There are a lot of posts out there with horror stories from people that are up the proverbial creek after applying the latest kernel update.
I for one am not applying this kernel update until I hear someone give the “all clear”, but should we at least post a “sticky”, warning folks not to apply this kernel update? Or should we (ask someone to?) just pull that kernel update from the site?
I had only one problem that I found a quick fix for by searching the forums. My keyboard and mouse were freezing. The script file that was posted(I cannot remember who posted it:sorry) worked like a charm.
I had to boot into run level 3 to install the latest nVidia driver. The hard way…which really is easy----at least for me it is
So, for me it worked like a charm;)
Whether or not you decide to upgrade your kernel or not is your decision; but when I read all of the bugfixes, I personally decided it was worth the risk to update my system.
I have had no problems at all; the main problems appear to have arisen from the replacement of ndiswrapper.
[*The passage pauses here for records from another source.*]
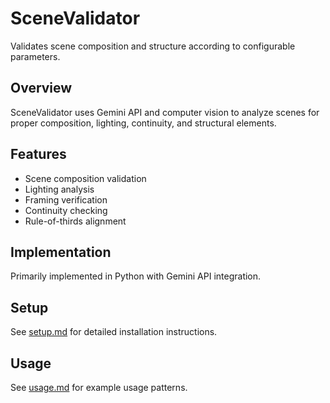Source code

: # SceneValidator

Validates scene composition and structure according to configurable parameters.

## Overview

SceneValidator uses Gemini API and computer vision to analyze scenes for proper composition, lighting, continuity, and structural elements.

## Features

- Scene composition validation
- Lighting analysis
- Framing verification
- Continuity checking
- Rule-of-thirds alignment

## Implementation

Primarily implemented in Python with Gemini API integration.

## Setup

See [setup.md](setup.md) for detailed installation instructions.

## Usage

See [usage.md](usage.md) for example usage patterns.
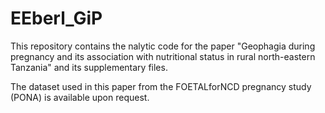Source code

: # EEberl_GiP
This repository contains the nalytic code for the paper "Geophagia during pregnancy and its association with nutritional status in rural north-eastern Tanzania" and its supplementary files.

The dataset used in this paper from the FOETALforNCD pregnancy study (PONA) is available upon request.  
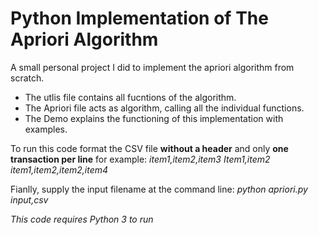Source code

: # Python Implementation of The Apriori Algorithm

A small personal project I did to implement the apriori algorithm from scratch.

- The utlis file contains all fucntions of the algorithm.
- The Apriori file acts as algorithm, calling all the individual functions.
- The Demo explains the functioning of this implementation with examples.

To run this code format the CSV file **without a header** and only **one transaction per line** for example:
_item1,item2,item3_
_Item1,item2_
_item1,item2,item2,item4_

Fianlly, supply the input filename at the command line:
_python apriori.py input,csv_

_This code requires Python 3 to run_
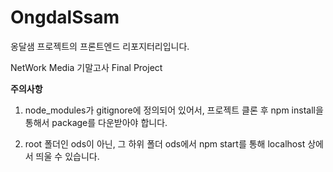 # OngdalSsam

옹달샘 프로젝트의 프론트엔드 리포지터리입니다.

NetWork Media 기말고사 Final Project

**주의사항**

1) node_modules가 gitignore에 정의되어 있어서, 프로젝트 클론 후 npm install을 통해서 package를 다운받아야 합니다.

2) root 폴더인 ods이 아닌, 그 하위 폴더 ods에서 npm start를 통해 localhost 상에서 띄울 수 있습니다.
If you aren’t using ndiswrapper, you can probably go ahead.
I have updated three machines. On two of them, there were no problems. On the third, grub was not properly updated so I had to boot from a repair disk to get in and fix it.
The update itself seems to be fine. The way it was applied seemed a bit faulty - a network connection problem in the middle of an update should not leave the system unbootable. I recommend editing “/etc/zypp/zypp.conf” before updating, and set it to download the patches before updating.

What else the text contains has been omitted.